Designed by architect Ryue Nishizawa, this house, and the fact that it's a house at all, kind of boggles the mind. As Roberto Zancan, who wrote about it for domus, explains:
With no true facade, all that emerges in the anonymous front are the from bottom to top: the living room and kitchen on the ground floor, followed by the first bedroom on the floor above, moving on to a bathroom, then to a second bedroom, and finally to the roof-terrace, where a tiny room is located, used either as a guest room or extra storage. No interior walls divide the surface area into "rooms". Only full-height windows and curtains form the separation between the interior and the amenities placed in the exterior: a bathroom and laundry room, along with benches and planters functioning as parapets.
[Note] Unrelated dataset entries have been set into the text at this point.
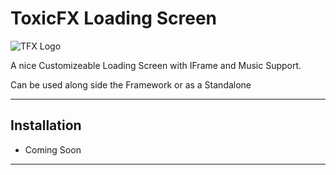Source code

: # ToxicFX Loading Screen
![TFX Logo](https://github.com/TFX-Framework/tfx_main/blob/main/images/33700C5B-292E-41CF-85A7-C3FCE9DC8408.png)

A nice Customizeable Loading Screen with IFrame and Music Support.

Can be used along side the Framework or as a Standalone

---

## Installation
* Coming Soon 

---
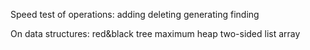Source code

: Speed test of operations:
  adding
  deleting
  generating
  finding
  
On data structures:
  red&black tree
  maximum heap
  two-sided list
  array

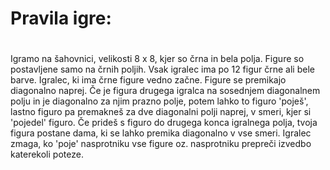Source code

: # Pravila igre: <h1>
  
Igramo na šahovnici, velikosti 8 x 8, kjer so črna in bela polja. Figure so postavljene samo na črnih poljih. 
Vsak igralec ima po 12 figur črne ali bele barve. Igralec, ki ima črne figure vedno začne.
Figure se premikajo diagonalno naprej.
Če je figura drugega igralca na sosednjem diagonalnem polju in je diagonalno za njim prazno polje, potem lahko to figuro 'poješ', lastno figuro pa premakneš za dve diagonalni polji naprej, v smeri, kjer si 'pojedel' figuro.
Če prideš s figuro do drugega konca igralnega polja, tvoja figura postane dama, ki se lahko premika diagonalno v vse smeri.
Igralec zmaga, ko 'poje' nasprotniku vse figure oz. nasprotniku prepreči izvedbo katerekoli poteze.

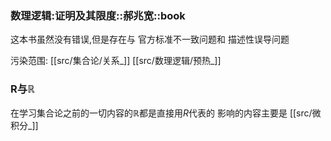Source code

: 




### 数理逻辑:证明及其限度::郝兆宽::book
这本书虽然没有错误,但是存在与 官方标准不一致问题和 描述性误导问题

污染范围:
	[[src/集合论/关系_]]
	[[src/数理逻辑/预热_]]

### R与$\mathbb{R}$
在学习集合论之前的一切内容的$\mathbb{R}$都是直接用$R$代表的
影响的内容主要是 [[src/微积分_]]

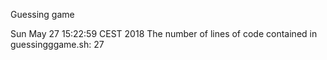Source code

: Guessing game

Sun May 27 15:22:59 CEST 2018
The number of lines of code contained in guessingggame.sh:
27
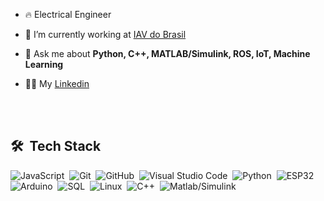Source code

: 
- 🔥 Electrical Engineer 

- 🔭 I’m currently working at [IAV do Brasil](https://www.linkedin.com/company/iavdobrasil/)

- 💬 Ask me about **Python, C++, MATLAB/Simulink, ROS, IoT, Machine Learning**

- 👨‍💻 My [Linkedin](https://www.linkedin.com/in/gabrielmcruz/)


<br><br>
## 🛠 &nbsp;Tech Stack
![JavaScript](https://img.shields.io/badge/-ROS-05122A?style=flat&logo=ros)&nbsp;
![Git](https://img.shields.io/badge/-Git-05122A?style=flat&logo=git)&nbsp;
![GitHub](https://img.shields.io/badge/-GitHub-05122A?style=flat&logo=github)&nbsp;
![Visual Studio Code](https://img.shields.io/badge/-Visual%20Studio%20Code-05122A?style=flat&logo=visual-studio-code&logoColor=007ACC)&nbsp;
![Python](https://img.shields.io/badge/-Python-05122A?style=flat&logo=python)&nbsp;
![ESP32](https://img.shields.io/badge/-Espressif%20Systems-05122A?style=flat&logo=espressif)&nbsp;
![Arduino](https://img.shields.io/badge/-Arduino-05122A?style=flat&logo=arduino)&nbsp;
![SQL](https://img.shields.io/badge/-SQL-05122A?style=flat&logo=sql)&nbsp;
![Linux](https://img.shields.io/badge/-Linux-05122A?style=flat&logo=linux)&nbsp;
![C++](https://img.shields.io/badge/-C%2B%2B-05122A?style=flat&logo=C%2B%2B)&nbsp;
![Matlab/Simulink](https://img.shields.io/badge/-MATLAB/Simulink-05122A?style=flat&logo=matlab)&nbsp;




<br><br>

<!--

<p align="left" style="background:yellow">
<a href="https://codepen.io/maykbrito" target="_blank">
  <img align="center" src="https://img.shields.io/badge/-maykbrito-05122A?style=flat&logo=codepen" alt="codepen"/>
</a>
<a href="https://twitter.com/maykbrito" target="_blank">
  <img align="center" src="https://img.shields.io/badge/-maykbrito-05122A?style=flat&logo=twitter" alt="twitter"/>  
</a>
<a href="https://linkedin.com/in/maykbrito" target="_blank">
  <img align="center" src="https://img.shields.io/badge/-maykbrito-05122A?style=flat&logo=linkedin" alt="linkedin"/>
</a>

-->
<!--

Here are some ideas to get you started:
- 🔭 I’m currently working on ...
- 🌱 I’m currently learning ...
- 👯 I’m looking to collaborate on ...
- 🤔 I’m looking for help with ...
- 💬 Ask me about ...
- 📫 How to reach me: ...
- 😄 Pronouns: ...
- ⚡ Fun fact: ...
-->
Other inventions on these curious terraces include design features such as an oval-shaped "meeting room" created by enclosing a table with a curtain. The feeling of living in a hanging garden is emphasised by a thin layer of soil spread out on the floor of the upper room and by the continuous transition between inside and out.
That's right, not only are there any interior walls, but there's no facade to speak of, with only floor-to-ceiling windows, curtains, planters, and appliances dividing up these unusual spaces. It's certainly not the kind of place one could readily imagine living in, but you have to give these guys credit for their daring, highly unusual, and visually arresting creation.

(Images courtesy of domus, with photography by Iwan Baan. Via Spoon & Tomago)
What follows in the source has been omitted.